Improvisar es un arte
En la actuación escénica, la improvisación es punto de quiebre efímero y elocuente: traza una genialidad o inaugura un desastre.
Como cuando a Quevedo se le quiebra de más la pata coja y la golpea con el bastón mientras dice “hideputa pata”. El accidente –por azar- quedó grabado la primera vez que se produjo. No aparece, ni por señas, en el texto de “El diálogo de El Rebusque”. Pero, desde aquella ocasión, el actor que representa al poeta español lo incorporó a su papel.
Los candelarios resolvieron salir a la Plaza de Bolívar a repartir abrazos y ponqué también para manifestar su rechazo a una medida, irracional como todas las del poder, por la cual el ministerio de cultura les quitó (también al Teatro Libre) el status de “sala concertada”.
Desconcertados
La pomposa designación de “sala concertada” es, en realidad, una caricatura de “ayuda” estatal al teatro. Consiste en un contrato mediante el cual, el ministerio del ramo entrega unos dineros a cambio de un número determinado de funciones, talleres, giras, etc.
En los afiches, programas de mano y al saludar al público, se debe agradecer el “apoyo” del ministerio y compensar el “aporte del erario” con avisos publicitarios. Con los altos cargos nada es gratis.
La Candelaria, de haber obtenido la condición de “sala concertada” en esta ocasión, recibiría algo más de 30 millones de pesos. A cambio, presentaría 72 funciones con su elenco, más otras de grupos invitados y dar 60 horas de formación especializada, producir un libro (incluida la redacción, corrección, edición, diagramación e impresión), de “adoptar” un grupo visitante y efectuar sesiones didácticas con el público.

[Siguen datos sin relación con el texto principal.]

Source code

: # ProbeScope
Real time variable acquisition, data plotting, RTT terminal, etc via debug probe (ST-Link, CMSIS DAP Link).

Todo minuciosamente detallado en la minuta del contrato, con recibos de pólizas, fotocopias de cédulas, registros tributarios, parágrafos e incisos, existencia legal según cámara de comercio, personería jurídica, antecedentes, formatos correctamente diligenciados según las normas ISO de calidad total, más sus correspondientes anexos. Sólo faltaba una firma: exactamente dos firmas.
Estupidez insubsanable
Lo usual en estos casos (lo saben quienes han padecido los trajines de un contratico con cualquier entidad de la administración pública), es que el funcionario de turno estampa su rúbrica ANTES de que lo haga el aspirante a contratista. Luego se le entregará la copia, firmada por su eminencia, para que ponga la suya DESPUÉS.

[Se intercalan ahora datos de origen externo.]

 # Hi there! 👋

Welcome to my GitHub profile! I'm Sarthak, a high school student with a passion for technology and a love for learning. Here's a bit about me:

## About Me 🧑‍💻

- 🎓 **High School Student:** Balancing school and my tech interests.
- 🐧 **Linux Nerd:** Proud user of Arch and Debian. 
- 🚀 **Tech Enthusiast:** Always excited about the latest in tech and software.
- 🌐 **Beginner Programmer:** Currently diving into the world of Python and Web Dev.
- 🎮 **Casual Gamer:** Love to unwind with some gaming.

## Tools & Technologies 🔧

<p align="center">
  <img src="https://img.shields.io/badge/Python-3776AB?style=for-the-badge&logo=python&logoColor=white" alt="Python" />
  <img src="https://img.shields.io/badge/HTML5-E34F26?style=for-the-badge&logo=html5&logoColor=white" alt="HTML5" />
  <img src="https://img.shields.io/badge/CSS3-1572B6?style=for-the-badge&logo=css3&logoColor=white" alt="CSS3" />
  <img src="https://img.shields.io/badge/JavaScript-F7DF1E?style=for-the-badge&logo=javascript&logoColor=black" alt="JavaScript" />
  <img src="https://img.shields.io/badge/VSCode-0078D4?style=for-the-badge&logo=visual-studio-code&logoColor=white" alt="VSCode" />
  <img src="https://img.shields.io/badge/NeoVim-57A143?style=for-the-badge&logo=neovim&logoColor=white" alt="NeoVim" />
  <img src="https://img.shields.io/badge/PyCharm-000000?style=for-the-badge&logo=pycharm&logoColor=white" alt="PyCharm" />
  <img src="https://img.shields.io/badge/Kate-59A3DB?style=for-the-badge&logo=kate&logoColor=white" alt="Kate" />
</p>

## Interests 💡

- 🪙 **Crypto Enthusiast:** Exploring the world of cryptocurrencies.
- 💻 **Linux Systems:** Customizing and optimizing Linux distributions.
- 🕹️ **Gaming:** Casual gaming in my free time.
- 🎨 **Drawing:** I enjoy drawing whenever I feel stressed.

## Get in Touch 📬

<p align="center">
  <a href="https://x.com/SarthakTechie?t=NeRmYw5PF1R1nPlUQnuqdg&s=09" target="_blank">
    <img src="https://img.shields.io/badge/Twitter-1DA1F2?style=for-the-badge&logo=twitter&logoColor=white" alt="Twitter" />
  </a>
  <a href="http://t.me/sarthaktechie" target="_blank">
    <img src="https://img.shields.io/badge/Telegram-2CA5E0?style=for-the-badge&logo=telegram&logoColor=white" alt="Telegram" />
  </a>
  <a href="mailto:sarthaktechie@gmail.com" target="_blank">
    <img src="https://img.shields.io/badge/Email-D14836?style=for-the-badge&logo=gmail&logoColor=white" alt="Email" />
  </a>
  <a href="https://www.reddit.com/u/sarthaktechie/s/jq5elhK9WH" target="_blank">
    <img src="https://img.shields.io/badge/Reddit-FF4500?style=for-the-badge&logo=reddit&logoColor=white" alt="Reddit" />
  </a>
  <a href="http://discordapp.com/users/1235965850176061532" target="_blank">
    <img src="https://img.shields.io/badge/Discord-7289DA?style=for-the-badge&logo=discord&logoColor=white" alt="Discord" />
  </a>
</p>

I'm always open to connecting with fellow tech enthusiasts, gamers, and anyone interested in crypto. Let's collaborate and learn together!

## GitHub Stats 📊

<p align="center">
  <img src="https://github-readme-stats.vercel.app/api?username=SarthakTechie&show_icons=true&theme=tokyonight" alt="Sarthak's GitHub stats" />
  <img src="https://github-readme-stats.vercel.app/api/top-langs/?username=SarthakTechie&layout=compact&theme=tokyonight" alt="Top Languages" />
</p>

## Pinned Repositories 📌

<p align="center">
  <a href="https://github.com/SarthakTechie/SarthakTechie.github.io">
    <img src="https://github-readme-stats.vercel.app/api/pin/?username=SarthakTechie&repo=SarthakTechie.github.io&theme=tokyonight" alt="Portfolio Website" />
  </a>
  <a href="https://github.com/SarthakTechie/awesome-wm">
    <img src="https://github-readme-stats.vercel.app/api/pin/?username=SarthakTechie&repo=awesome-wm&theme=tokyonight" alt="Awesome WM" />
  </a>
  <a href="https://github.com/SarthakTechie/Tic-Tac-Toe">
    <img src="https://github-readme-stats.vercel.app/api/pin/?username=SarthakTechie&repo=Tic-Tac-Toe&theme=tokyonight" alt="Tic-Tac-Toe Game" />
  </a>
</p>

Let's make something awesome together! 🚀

Parece un asunto de menos cuantía. Y lo es. Pero, en este caso y ante la indignación manifiesta de muchos ciudadanos, los burócratas del mincultura decretaron que la falta de la firma del representante legal al pie de la minuta del contrato era un error “insubsanable”.
Una acción es insubsanable cuando es imposible o no factible de remediar. En este caso el asunto se habría resuelto con una llamada telefónica, o un mensaje por correo, por medio del cual se le invita a acercarse al despacho a firmar el contrato y, de paso, a recibir los agradecimientos del titular de la cartera por todo lo que han hecho y lo que harán en pro de la cultura, de la nación, de la gente, de la historia y que esto es muy poco, insignificante, casi nada, pero es con buena voluntad y mucho cariño. Pero no.

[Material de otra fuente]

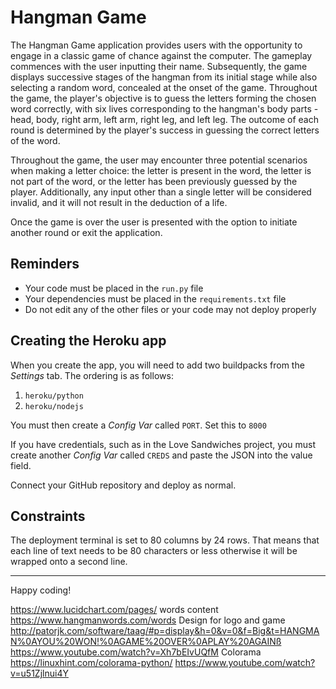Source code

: # Hangman Game

The Hangman Game application provides users with the opportunity to engage in a classic game of chance against the computer. The gameplay commences with the user inputting their name. Subsequently, the game displays successive stages of the hangman from its initial stage while also selecting a random word, concealed at the onset of the game. Throughout the game, the player's objective is to guess the letters forming the chosen word correctly, with six lives corresponding to the hangman's body parts - head, body, right arm, left arm, right leg, and left leg. The outcome of each round is determined by the player's success in guessing the correct letters of the word.

Throughout the game, the user may encounter three potential scenarios when making a letter choice: the letter is present in the word, the letter is not part of the word, or the letter has been previously guessed by the player. Additionally, any input other than a single letter will be considered invalid, and it will not result in the deduction of a life.

Once the game is over the user is presented with the option to initiate another round or exit the application.


## Reminders

- Your code must be placed in the `run.py` file
- Your dependencies must be placed in the `requirements.txt` file
- Do not edit any of the other files or your code may not deploy properly

## Creating the Heroku app

When you create the app, you will need to add two buildpacks from the _Settings_ tab. The ordering is as follows:

1. `heroku/python`
2. `heroku/nodejs`

You must then create a _Config Var_ called `PORT`. Set this to `8000`

If you have credentials, such as in the Love Sandwiches project, you must create another _Config Var_ called `CREDS` and paste the JSON into the value field.

Connect your GitHub repository and deploy as normal.

## Constraints

The deployment terminal is set to 80 columns by 24 rows. That means that each line of text needs to be 80 characters or less otherwise it will be wrapped onto a second line.

---

Happy coding!

https://www.lucidchart.com/pages/
words content
https://www.hangmanwords.com/words
Design for logo and game 
http://patorjk.com/software/taag/#p=display&h=0&v=0&f=Big&t=HANGMAN%0AYOU%20WON!%0AGAME%20OVER%0APLAY%20AGAINß
https://www.youtube.com/watch?v=Xh7bEIvUQfM
Colorama
https://linuxhint.com/colorama-python/
https://www.youtube.com/watch?v=u51Zjlnui4Y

Cosas parecidas, se dirá, pasan en el deporte con los premios y reconocimientos a atletas que se destacan en competencias internacionales; en educación, ciencias y artes con becas y subvenciones a estudiantes e investigadores. Es cierto: en todas las actividades, cuando las llevan gentes con talento y persistencia pero sin apellidos ni relaciones rimbombantes, toca trabajar sin ningún respaldo de las instituciones y, las más de las veces, en su contra…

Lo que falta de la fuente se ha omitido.